Introduction
Mélodium is a language and tool to implement robust data flows and transformations. It proposes a wide scope of operations available for large kind of data, from simple text parsing to media stream live transformation.
Originally designed for scientific research in audio and music, it has now been extended to handle lot of big data problematics. Working on many platforms and environments, it is capable of handling large amount of data in real-time with high optimization.
The current book is a summary of its usage and present the purpose of Mélodium, its internal concepts, and how to program and work with it. Please refer to the Standard Reference for detailed documentation, and to the repository for development. Also take a look to the Official Project Website.

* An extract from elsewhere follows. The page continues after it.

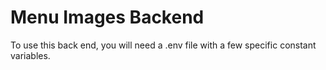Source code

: # Menu Images Backend
To use this back end, you will need a .env file with a few specific constant variables.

Mélodium and this book are a work in progress, aiming to evolve and grow significantly with time. All the informations explained there might no be up-to-date compared to the current state of the project. All this work is done with passion and any comment is good to provide.
Purpose
Mélodium has been created to fill the gap between most of the programming languages and the idea of data streams.

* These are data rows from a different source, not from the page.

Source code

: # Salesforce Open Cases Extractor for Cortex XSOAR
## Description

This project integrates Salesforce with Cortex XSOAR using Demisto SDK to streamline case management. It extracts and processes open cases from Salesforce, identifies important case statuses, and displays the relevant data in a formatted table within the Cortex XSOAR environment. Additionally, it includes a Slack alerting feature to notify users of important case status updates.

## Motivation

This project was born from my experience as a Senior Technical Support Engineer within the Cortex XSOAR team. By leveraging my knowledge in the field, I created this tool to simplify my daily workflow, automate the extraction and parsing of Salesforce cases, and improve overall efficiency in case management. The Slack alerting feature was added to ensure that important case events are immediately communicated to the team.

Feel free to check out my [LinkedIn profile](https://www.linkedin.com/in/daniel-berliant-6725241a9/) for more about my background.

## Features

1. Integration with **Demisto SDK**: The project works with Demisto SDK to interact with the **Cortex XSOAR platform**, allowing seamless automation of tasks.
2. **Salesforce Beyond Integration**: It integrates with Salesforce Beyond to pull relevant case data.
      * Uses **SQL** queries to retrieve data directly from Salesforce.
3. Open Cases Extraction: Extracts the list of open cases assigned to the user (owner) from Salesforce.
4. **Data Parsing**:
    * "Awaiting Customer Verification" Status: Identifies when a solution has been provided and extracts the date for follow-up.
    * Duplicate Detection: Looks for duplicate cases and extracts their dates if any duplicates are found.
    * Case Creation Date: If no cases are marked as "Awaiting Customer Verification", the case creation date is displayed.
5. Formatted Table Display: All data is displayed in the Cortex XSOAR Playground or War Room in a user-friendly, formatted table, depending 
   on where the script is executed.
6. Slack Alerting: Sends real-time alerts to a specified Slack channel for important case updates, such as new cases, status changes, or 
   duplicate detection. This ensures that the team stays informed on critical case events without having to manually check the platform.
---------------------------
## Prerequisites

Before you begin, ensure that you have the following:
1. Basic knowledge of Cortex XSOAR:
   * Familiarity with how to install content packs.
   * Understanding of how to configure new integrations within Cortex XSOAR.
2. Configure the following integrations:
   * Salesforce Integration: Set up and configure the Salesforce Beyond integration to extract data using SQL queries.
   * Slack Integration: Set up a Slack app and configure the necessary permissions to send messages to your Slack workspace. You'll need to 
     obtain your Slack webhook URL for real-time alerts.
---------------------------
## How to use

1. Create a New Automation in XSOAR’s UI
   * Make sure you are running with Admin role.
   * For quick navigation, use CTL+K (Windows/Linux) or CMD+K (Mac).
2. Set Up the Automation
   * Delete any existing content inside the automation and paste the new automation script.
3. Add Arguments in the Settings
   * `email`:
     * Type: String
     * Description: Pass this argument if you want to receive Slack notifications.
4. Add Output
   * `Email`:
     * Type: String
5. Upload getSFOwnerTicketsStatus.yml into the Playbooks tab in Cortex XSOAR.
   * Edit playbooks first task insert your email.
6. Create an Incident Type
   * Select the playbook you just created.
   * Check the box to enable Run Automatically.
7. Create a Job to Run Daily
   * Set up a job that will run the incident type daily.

Most languages, while using many paradigms, see data as individual boxes that need to be moved in memory in a step-by-step approach. Developer need to define how these boxes are organized and passed as parameter, processed through loops, returned, keeping track of what's happening, and managing error cases in many locations (or assuming all will be fine else program will crash). This approach can be sufficient in many cases, and lot of languages already did a great job at it.
Now comes the problematic of data streams.
What if we need a program able to run continously and efficiently on data without being able to assume it will fit in a box, or even in memory? What if we need it to continue to process even if somewhere or sometimes a problem happens? What if we need a program that insure everything to be ok at startup, and take care safely, by design, of errors that may occur?
Here comes Mélodium.
Concepts
Mélodium language is organized between four main concepts: treatments, models, connections, and tracks.
Treatments
Treatments are the main element of the language, they can take parameters. Unlike functions, which list instructions to execute and apply changes on variables, treatments describes flows of operations that applies on data. It can be seen as a map, on which paths connects from sources to destinations, browsing through different locations with different purposes. Order of declaration has no importance, treatments will run when there are data ready to be processed, and all treatments can be considered as running simultaneously.
Within treatments are other treatments, that also take parameters, inputs, and provide outputs to the hosting treatment. Treatments are declared once, and then can be connected as many times as needed.
treatment myTreatment(var foo: u64, var bar: f64)
{
treatmentA(alpha=foo)
treatmentB(beta=bar, gamma=0.01)
treatmentA.output --> treatmentB.input
}
Models
Models are elements that live through the whole execution of a program. Can be declared and configured, and then instancied in a treatment declaration.
use audio/host::AudioOutput
model HostAudioOutput() : AudioOutput
{
early_end = false
}
Audio module is in active development, no reference is available for now
Models are instancied by treatments in their prelude.
treatment playAudio(const early_end: bool)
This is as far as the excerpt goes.